→ **WHAT IS EXPECTED**
Output exactly, and only, the lines below from the one with "computing coarse correspondences" down to the one with "Bei einem Testlauf". Include both end lines and no pictures.

→ **MATERIAL FOR THIS EXERCISE**
********

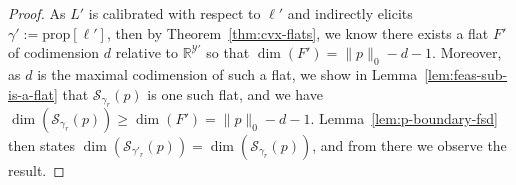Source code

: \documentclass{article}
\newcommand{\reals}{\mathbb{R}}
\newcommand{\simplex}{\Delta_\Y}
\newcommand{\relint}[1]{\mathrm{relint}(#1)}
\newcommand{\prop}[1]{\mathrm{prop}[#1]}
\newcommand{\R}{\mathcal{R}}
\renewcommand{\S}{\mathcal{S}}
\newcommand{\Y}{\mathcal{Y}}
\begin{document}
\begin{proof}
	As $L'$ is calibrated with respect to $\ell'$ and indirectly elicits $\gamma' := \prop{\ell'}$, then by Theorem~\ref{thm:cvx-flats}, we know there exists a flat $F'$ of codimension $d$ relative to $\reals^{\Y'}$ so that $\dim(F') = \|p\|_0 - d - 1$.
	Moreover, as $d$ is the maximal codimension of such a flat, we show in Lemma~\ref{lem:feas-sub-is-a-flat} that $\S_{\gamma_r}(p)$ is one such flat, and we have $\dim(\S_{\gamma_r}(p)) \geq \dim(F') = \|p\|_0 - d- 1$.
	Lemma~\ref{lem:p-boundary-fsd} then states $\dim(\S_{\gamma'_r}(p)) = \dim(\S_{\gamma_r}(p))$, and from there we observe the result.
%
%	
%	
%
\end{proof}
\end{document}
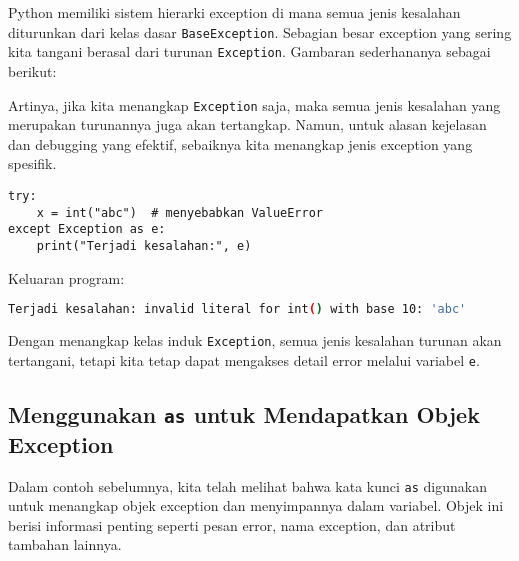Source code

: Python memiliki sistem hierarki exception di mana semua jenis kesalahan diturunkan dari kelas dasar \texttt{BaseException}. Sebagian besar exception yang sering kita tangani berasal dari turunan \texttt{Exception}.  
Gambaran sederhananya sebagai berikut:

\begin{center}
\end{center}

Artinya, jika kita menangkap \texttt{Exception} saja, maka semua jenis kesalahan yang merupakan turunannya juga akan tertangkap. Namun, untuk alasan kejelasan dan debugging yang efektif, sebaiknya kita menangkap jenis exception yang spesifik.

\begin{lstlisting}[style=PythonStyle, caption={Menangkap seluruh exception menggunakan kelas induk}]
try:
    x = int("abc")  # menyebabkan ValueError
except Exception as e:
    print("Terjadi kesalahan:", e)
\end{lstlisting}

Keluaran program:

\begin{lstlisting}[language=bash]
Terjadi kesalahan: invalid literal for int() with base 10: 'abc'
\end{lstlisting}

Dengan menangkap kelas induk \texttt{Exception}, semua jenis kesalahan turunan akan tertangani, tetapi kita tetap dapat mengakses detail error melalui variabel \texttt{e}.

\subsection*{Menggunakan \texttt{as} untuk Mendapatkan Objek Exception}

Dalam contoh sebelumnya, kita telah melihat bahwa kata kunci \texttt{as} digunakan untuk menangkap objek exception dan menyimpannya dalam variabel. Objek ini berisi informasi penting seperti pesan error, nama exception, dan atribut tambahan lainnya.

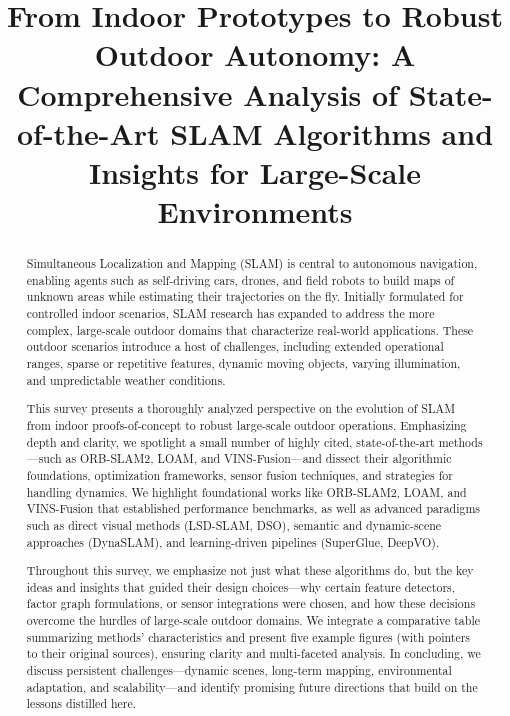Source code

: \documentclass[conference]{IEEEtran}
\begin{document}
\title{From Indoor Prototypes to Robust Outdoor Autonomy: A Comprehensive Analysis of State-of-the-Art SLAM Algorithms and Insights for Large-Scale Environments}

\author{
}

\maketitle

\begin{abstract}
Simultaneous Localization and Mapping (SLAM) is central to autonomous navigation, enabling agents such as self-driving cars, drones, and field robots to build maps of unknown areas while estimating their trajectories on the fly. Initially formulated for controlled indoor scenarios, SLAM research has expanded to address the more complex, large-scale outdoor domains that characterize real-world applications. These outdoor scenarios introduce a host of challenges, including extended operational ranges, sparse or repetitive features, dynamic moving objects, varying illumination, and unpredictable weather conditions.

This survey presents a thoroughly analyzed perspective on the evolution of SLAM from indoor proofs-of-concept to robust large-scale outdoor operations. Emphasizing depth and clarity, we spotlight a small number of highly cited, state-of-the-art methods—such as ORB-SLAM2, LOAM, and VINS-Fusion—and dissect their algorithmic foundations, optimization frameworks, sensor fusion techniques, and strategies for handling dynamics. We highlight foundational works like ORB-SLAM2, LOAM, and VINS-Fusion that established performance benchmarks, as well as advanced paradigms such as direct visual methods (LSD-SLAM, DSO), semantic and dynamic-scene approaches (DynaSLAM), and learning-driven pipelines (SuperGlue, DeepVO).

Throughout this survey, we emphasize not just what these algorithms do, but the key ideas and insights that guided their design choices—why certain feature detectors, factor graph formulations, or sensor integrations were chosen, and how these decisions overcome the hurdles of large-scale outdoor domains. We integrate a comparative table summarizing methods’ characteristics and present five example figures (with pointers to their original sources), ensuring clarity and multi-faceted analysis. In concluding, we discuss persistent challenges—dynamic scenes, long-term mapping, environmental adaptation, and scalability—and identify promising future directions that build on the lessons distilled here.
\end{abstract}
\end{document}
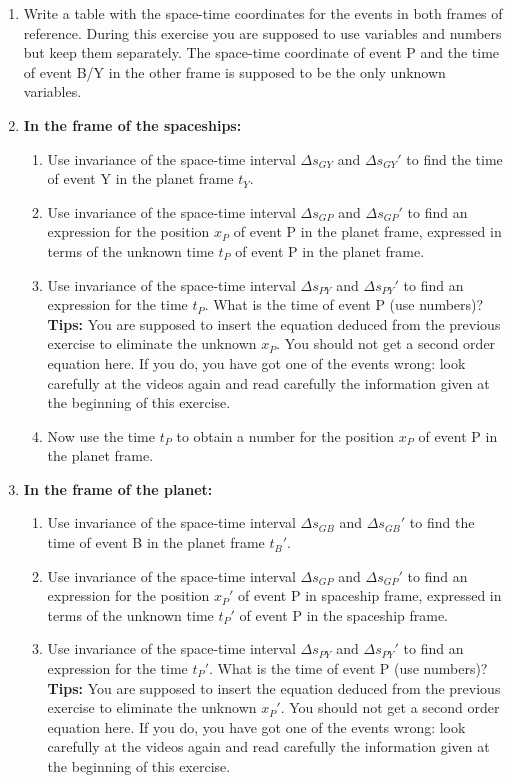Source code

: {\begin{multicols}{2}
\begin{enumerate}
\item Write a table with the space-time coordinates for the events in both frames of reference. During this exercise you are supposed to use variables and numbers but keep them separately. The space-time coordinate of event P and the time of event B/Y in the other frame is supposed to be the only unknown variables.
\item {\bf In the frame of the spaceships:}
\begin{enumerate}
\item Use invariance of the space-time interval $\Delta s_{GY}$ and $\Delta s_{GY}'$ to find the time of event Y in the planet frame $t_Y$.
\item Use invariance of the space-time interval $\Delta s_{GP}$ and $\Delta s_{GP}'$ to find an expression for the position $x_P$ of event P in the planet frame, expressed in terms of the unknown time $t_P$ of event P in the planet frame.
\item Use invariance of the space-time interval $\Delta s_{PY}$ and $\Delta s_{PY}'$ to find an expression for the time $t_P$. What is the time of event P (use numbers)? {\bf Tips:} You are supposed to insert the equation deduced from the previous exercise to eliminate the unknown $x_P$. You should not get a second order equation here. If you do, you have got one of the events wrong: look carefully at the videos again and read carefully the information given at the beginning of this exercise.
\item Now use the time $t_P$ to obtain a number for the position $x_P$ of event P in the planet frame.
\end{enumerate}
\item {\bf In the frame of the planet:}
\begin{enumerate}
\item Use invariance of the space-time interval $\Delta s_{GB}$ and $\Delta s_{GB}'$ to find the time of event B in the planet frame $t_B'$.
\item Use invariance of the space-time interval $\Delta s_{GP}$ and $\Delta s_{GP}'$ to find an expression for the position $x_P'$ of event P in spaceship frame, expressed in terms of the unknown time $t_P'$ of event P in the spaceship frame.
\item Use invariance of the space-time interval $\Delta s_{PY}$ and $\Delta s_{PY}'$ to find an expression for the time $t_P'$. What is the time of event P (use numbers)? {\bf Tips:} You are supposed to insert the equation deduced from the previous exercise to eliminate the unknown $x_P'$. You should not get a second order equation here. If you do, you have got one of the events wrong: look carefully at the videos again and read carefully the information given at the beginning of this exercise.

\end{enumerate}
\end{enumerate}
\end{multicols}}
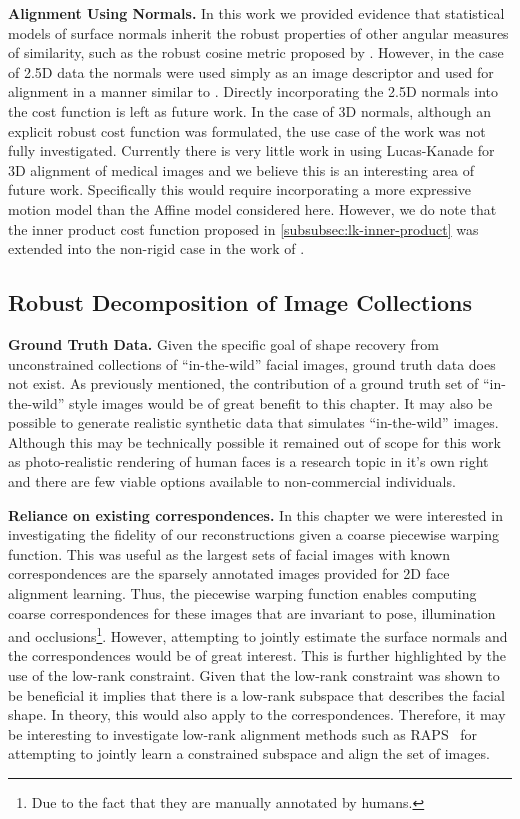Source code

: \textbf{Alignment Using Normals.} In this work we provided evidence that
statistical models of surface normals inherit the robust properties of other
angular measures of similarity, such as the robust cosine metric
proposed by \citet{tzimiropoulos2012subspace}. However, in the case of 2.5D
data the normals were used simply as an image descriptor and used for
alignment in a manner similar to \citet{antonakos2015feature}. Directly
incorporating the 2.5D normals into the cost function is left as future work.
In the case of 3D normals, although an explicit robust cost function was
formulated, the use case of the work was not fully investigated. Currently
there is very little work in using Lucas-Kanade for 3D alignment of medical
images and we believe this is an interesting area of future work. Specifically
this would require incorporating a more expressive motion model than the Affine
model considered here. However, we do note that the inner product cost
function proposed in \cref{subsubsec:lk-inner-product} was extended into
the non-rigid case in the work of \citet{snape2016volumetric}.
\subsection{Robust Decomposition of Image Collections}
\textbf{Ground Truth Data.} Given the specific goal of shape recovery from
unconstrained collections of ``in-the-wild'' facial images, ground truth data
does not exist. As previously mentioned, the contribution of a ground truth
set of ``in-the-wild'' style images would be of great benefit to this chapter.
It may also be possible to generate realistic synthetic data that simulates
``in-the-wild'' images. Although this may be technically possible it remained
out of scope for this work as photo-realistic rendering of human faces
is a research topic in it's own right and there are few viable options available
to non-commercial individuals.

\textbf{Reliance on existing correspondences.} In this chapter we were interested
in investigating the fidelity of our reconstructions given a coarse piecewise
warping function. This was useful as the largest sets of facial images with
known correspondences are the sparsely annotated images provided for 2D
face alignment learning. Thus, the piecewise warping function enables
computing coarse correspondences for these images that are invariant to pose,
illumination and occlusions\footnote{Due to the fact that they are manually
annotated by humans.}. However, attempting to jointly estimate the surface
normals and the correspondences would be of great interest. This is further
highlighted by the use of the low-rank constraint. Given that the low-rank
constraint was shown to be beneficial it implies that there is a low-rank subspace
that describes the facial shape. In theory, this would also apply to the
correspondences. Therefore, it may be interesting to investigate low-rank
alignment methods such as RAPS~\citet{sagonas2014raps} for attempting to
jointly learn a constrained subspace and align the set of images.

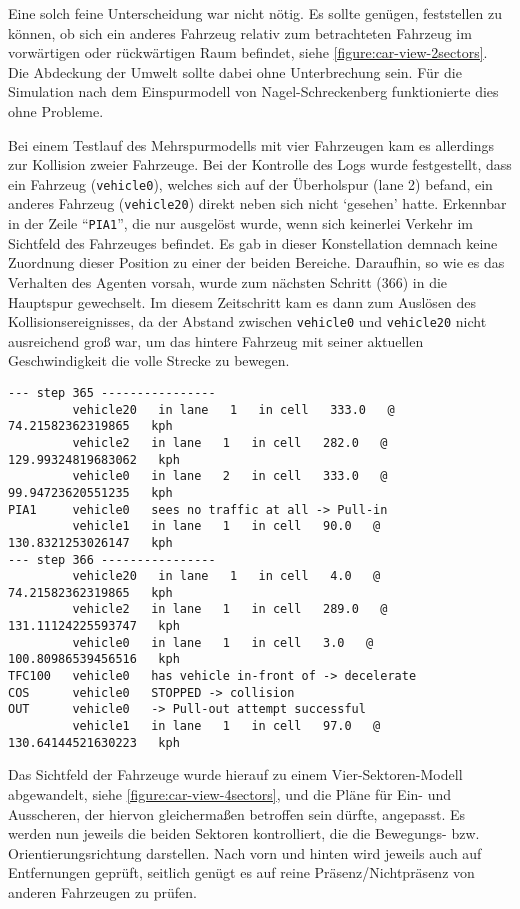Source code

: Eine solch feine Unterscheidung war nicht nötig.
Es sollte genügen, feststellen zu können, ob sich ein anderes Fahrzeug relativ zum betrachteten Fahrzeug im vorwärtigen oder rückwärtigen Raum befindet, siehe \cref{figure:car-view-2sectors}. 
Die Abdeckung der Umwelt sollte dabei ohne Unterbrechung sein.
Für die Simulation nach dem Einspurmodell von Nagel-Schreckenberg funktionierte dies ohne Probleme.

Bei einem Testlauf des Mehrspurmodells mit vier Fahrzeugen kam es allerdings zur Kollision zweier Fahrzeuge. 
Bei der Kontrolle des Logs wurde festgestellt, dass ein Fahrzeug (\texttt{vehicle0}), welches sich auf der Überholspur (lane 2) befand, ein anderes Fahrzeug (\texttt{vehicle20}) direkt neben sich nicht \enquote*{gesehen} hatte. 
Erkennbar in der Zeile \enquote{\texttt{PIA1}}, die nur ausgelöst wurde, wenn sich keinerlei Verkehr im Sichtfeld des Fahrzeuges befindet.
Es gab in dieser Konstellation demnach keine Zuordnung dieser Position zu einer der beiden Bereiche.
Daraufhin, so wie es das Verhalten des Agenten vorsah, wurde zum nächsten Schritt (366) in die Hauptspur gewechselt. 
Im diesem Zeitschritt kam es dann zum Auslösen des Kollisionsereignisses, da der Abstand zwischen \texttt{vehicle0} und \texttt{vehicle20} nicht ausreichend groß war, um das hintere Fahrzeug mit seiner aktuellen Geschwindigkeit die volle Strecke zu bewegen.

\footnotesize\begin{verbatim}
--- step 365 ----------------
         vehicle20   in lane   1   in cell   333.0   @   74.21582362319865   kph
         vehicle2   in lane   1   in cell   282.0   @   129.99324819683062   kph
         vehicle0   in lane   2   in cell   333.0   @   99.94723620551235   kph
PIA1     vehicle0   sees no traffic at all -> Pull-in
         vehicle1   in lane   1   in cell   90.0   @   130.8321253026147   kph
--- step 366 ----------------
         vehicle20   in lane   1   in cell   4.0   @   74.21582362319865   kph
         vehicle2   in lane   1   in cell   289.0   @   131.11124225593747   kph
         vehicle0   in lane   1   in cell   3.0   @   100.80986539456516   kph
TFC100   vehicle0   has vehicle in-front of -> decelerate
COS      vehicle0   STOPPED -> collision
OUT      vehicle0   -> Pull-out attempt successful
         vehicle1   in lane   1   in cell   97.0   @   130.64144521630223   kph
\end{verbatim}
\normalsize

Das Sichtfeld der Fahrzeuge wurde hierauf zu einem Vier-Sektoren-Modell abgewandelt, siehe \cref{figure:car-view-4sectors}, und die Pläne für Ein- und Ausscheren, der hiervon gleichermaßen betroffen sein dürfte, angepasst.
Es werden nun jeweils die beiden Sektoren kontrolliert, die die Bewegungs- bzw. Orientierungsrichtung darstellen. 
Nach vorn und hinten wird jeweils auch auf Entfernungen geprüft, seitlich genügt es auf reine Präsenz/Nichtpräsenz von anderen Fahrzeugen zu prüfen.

********

→ **EXERCISE RESULT**
computing coarse correspondences for these images that are invariant to pose,
illumination and occlusions\footnote{Due to the fact that they are manually
annotated by humans.}. However, attempting to jointly estimate the surface
normals and the correspondences would be of great interest. This is further
highlighted by the use of the low-rank constraint. Given that the low-rank
constraint was shown to be beneficial it implies that there is a low-rank subspace
that describes the facial shape. In theory, this would also apply to the
correspondences. Therefore, it may be interesting to investigate low-rank
alignment methods such as RAPS~\citet{sagonas2014raps} for attempting to
jointly learn a constrained subspace and align the set of images.

Source code

: Eine solch feine Unterscheidung war nicht nötig.
Es sollte genügen, feststellen zu können, ob sich ein anderes Fahrzeug relativ zum betrachteten Fahrzeug im vorwärtigen oder rückwärtigen Raum befindet, siehe \cref{figure:car-view-2sectors}. 
Die Abdeckung der Umwelt sollte dabei ohne Unterbrechung sein.
Für die Simulation nach dem Einspurmodell von Nagel-Schreckenberg funktionierte dies ohne Probleme.

Bei einem Testlauf des Mehrspurmodells mit vier Fahrzeugen kam es allerdings zur Kollision zweier Fahrzeuge. 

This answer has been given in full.